**What you will do**
Find every line in the records that holds the string "tabularx". Copy each one.

(Data for processing Opens)

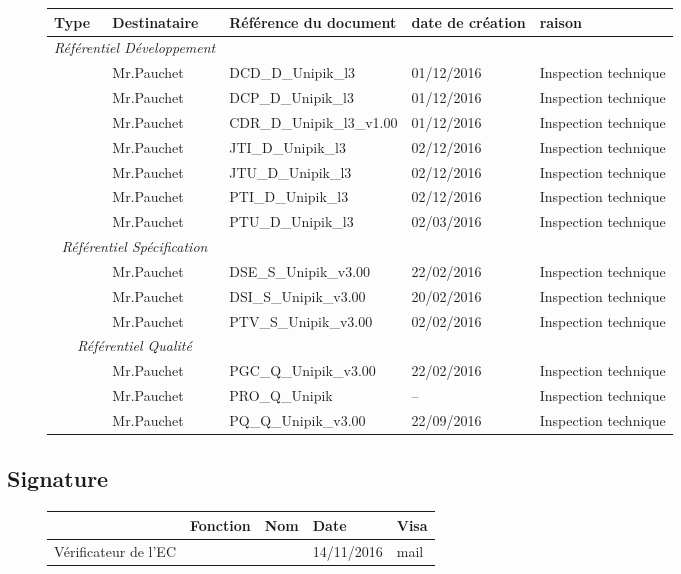 \documentclass[asi, sansVersion]{picInsa}
\begin{document}
\begin{figure}[H]
		\centering
		\begin{tabularx}{17cm}{|X|X|p{5cm}|p{2cm}|X|}
		\hline
		\rowcolor[gray]{0.85}Type & Destinataire & Référence du document & date de création & raison\\
		\hline
		\multicolumn{2}{|c|}{\textit{Référentiel Développement}}\\
		\hline 
		\DCD & Mr.Pauchet & DCD\_D\_Unipik\_l3 & 01/12/2016 & Inspection technique \\
		\DCP & Mr.Pauchet & DCP\_D\_Unipik\_l3 & 01/12/2016 & Inspection technique \\	
		\CDR & Mr.Pauchet & CDR\_D\_Unipik\_l3\_v1.00 & 01/12/2016 & Inspection technique \\
		\JTI & Mr.Pauchet & JTI\_D\_Unipik\_l3 & 02/12/2016 & Inspection technique \\
		\JTU & Mr.Pauchet & JTU\_D\_Unipik\_l3 & 02/12/2016 & Inspection technique \\
		\PTI & Mr.Pauchet & PTI\_D\_Unipik\_l3 & 02/12/2016 & Inspection technique \\
		\PTU & Mr.Pauchet & PTU\_D\_Unipik\_l3 & 02/03/2016 & Inspection technique \\
		\hline 
		\multicolumn{2}{|c|}{\textit{Référentiel Spécification}}\\
		\hline
		\DSE & Mr.Pauchet & DSE\_S\_Unipik\_v3.00 & 22/02/2016 & Inspection technique \\
		\DSI & Mr.Pauchet & DSI\_S\_Unipik\_v3.00 & 20/02/2016 & Inspection technique \\
		\PTV & Mr.Pauchet & PTV\_S\_Unipik\_v3.00 & 02/02/2016 & Inspection technique \\	
		\hline 
		\multicolumn{2}{|c|}{\textit{Référentiel Qualité}}\\
		\hline
		\PGC & Mr.Pauchet & PGC\_Q\_Unipik\_v3.00 & 22/02/2016 & Inspection technique \\ 
		\PRO & Mr.Pauchet & PRO\_Q\_Unipik & -- & Inspection technique \\
		\PQ & Mr.Pauchet & PQ\_Q\_Unipik\_v3.00 & 22/09/2016 & Inspection technique \\
		\hline 
		\end{tabularx}
\end{figure}

\subsection*{Signature}

\begin{figure}[H]
		\centering
		\begin{tabularx}{17cm}{|p{4cm}|X|X|X|X|}
		\hline
		\rowcolor[gray]{0.85}& Fonction & Nom & Date & Visa \\
		\hline
		 Vérificateur de l'EC & \CP & \Pierre & 14/11/2016 & mail \\
		\hline
		\end{tabularx}
\end{figure}
\end{document}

(Data for processing Closes)

**Reply to the task**
		\begin{tabularx}{17cm}{|X|X|p{5cm}|p{2cm}|X|}
		\end{tabularx}
		\begin{tabularx}{17cm}{|p{4cm}|X|X|X|X|}
		\end{tabularx}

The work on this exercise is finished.